Background and Objectives

Having a sufficient sample size is crucial when developing a clinical prediction model. We reviewed details of sample size in studies developing prediction models for binary outcomes using machine learning (ML) methods within oncology and compared the sample size used to develop the models with the minimum required sample size needed when developing a regression-based model (Nmin).

Methods

We searched the Medline (via OVID) database for studies developing a prediction model using ML methods published in December 2022. We reviewed how sample size was justified. We calculated Nmin, which is the Nmin, and compared this with the sample size that was used to develop the models.

Results

Only one of 36 included studies justified their sample size. We were able to calculate Nmin for 17 (47%) studies. 5/17 studies met Nmin, allowing to precisely estimate the overall risk and minimize overfitting.

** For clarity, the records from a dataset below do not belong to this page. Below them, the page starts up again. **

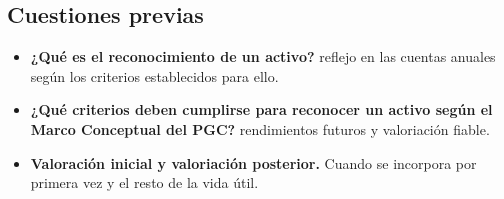 \documentclass[a4paper,12pt]{article}
\begin{document}
\subsection{Cuestiones previas}
\begin{itemize}
    \item \textbf{¿Qué es el reconocimiento de un activo?} reflejo en las cuentas anuales según los criterios establecidos para ello.
    \item \textbf{¿Qué criterios deben cumplirse para reconocer un activo según el Marco Conceptual del PGC?} rendimientos futuros  y valoriación fiable.
    \item \textbf{Valoración inicial y valoriación posterior.} Cuando se incorpora por primera vez y el resto de la vida útil.
\end{itemize}
\end{document}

There was a median deficit of 302 participants with the event (n = 17; range: −21,331 to 2298) when developing the ML models. An additional three out of the 17 studies met the required sample size to precisely estimate the overall risk only.

Conclusion

Studies developing a prediction model using ML in oncology seldom justified their sample size and sample sizes were often smaller than Nmin. As ML models almost certainly require a larger sample size than regression models, the deficit is likely larger. We recommend that researchers consider and report their sample size and at least meet the minimum sample size required when developing a regression-based model.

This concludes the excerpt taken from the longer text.